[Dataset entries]
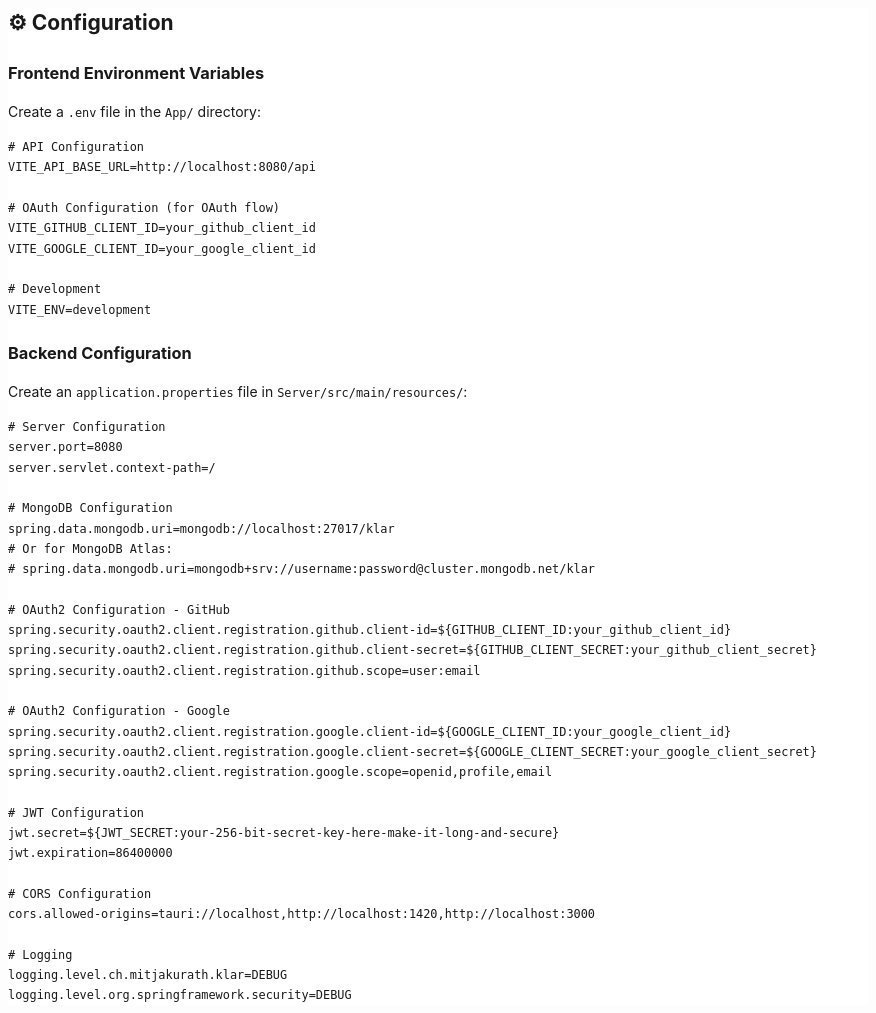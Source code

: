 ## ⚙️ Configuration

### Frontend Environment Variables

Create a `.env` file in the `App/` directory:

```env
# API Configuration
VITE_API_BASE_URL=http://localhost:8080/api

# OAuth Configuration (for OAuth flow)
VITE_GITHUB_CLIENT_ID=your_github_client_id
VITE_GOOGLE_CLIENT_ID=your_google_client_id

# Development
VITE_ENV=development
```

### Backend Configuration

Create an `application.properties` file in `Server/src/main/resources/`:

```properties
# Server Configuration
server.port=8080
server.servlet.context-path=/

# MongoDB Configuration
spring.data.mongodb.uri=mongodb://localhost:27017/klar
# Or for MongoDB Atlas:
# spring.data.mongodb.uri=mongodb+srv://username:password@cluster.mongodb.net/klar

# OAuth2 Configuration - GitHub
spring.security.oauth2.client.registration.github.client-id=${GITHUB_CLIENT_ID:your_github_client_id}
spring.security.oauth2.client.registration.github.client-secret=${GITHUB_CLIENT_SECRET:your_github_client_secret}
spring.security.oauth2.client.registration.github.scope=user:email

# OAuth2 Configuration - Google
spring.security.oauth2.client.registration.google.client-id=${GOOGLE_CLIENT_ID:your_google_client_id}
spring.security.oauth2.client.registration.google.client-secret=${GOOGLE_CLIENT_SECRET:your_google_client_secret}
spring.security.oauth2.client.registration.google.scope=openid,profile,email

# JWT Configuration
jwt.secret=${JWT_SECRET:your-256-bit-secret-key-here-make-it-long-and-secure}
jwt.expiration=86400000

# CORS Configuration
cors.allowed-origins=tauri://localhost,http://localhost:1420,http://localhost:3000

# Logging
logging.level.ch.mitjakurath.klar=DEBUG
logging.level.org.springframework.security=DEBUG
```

**What needs to be done**
Scan the records above and show every line in which the word "Configuration" occurs.

**Answer box**
: ## ⚙️ Configuration
# API Configuration
# OAuth Configuration (for OAuth flow)
### Backend Configuration
# Server Configuration
# MongoDB Configuration
# OAuth2 Configuration - GitHub
# OAuth2 Configuration - Google
# JWT Configuration
# CORS Configuration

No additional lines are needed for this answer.